Para o professor, os juízes deveriam ler apenas a síntese de suas decisões. Ao fim da sessão, a defesa e a acusação teriam acesso ao voto escrito, mais detalhado.
Segundo Lopes Jr., porém, os "holofotes e a mídia têm amplificado a questão do ego" entre os ministros, o que explicaria os longos votos. Com as alterações que propõe, ele diz que o processo poderia se encerrar em um mês.

'Tempo de gaveta'

Para Pierpaolo Cruz Bottini, professor de direito penal da USP e chefe da Secretaria de Reforma do Judiciário do Ministério da Justiça entre 2005 e 2006, simples mudanças nos ritos burocráticos do Supremo e do resto do Judiciário teriam grande impacto na duração dos processos.
"O que trava o processo não é o tempo que ele passa nem com advogado, nem com juiz, nem promotor: é o tempo de gaveta, quando um oficial de justiça demora a localizar um sujeito, quando o processo fica à espera de uma guia, essas pequenas burocracias que acabam tomando muito tempo."

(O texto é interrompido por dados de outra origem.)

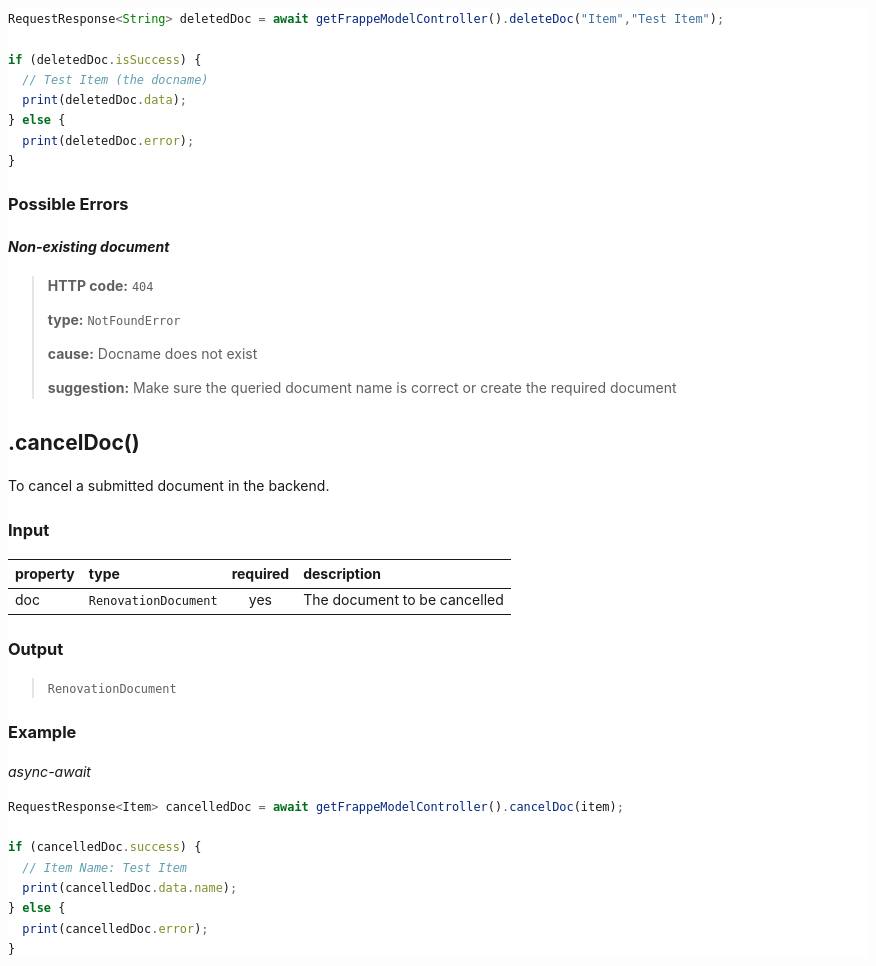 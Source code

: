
 ```javascript
RequestResponse<String> deletedDoc = await getFrappeModelController().deleteDoc("Item","Test Item");

if (deletedDoc.isSuccess) {
  // Test Item (the docname)
  print(deletedDoc.data);
} else {
  print(deletedDoc.error);
}
```

### Possible Errors

#### _Non-existing document_

> **HTTP code:** `404`
>
> **type:** `NotFoundError`
>
> **cause:** Docname does not exist
>
> **suggestion:** Make sure the queried document name is correct or create the required document

## .cancelDoc\(\)

To cancel a submitted document in the backend.

### Input

| property | type | required | description |
| :--- | :--- | :---: | :--- |
| doc | `RenovationDocument` | yes | The document to be cancelled |

### Output

> `RenovationDocument`

### Example

_async-await_

```javascript
RequestResponse<Item> cancelledDoc = await getFrappeModelController().cancelDoc(item);

if (cancelledDoc.success) {
  // Item Name: Test Item
  print(cancelledDoc.data.name);
} else {
  print(cancelledDoc.error);
}
```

Segundo ele, essas etapas respondem por 80% da duração de processos.
No caso do julgamento do mensalão, ele afirma que a maior parte do tempo do processo foi gasta ouvindo-se as cerca de 400 testemunhas. O prazo, diz, poderia ter sido reduzido caso o órgão as tivesse ouvido por videoconferência.
Ele cita a penhora online como exemplo da transformação que a tecnologia pode provocar no Judiciário brasileiro.
Antes, diz Bottini, passavam-se até oito meses do momento em que um empresário era condenado a indenizar um funcionário até o pagamento. Esse era o prazo para que o juiz enviasse um ofício para o Banco Central, que encaminhava o documento a todos os demais bancos até descobrir onde o empresário tinha conta e, por fim, determinar a penhora de seus bens.
Hoje, segundo o professor, a comunicação ocorre por e-mail e o processo leva 48 horas.
Bottini diz que o combate aos "pontos cegos" do processo judicial e a adoção de outras tecnologias como a penhora online teriam maior efeito nos tribunais que reformas estruturais. "Enquanto não solucionarmos os problemas da pequena burocracia, não há reforma que resolva."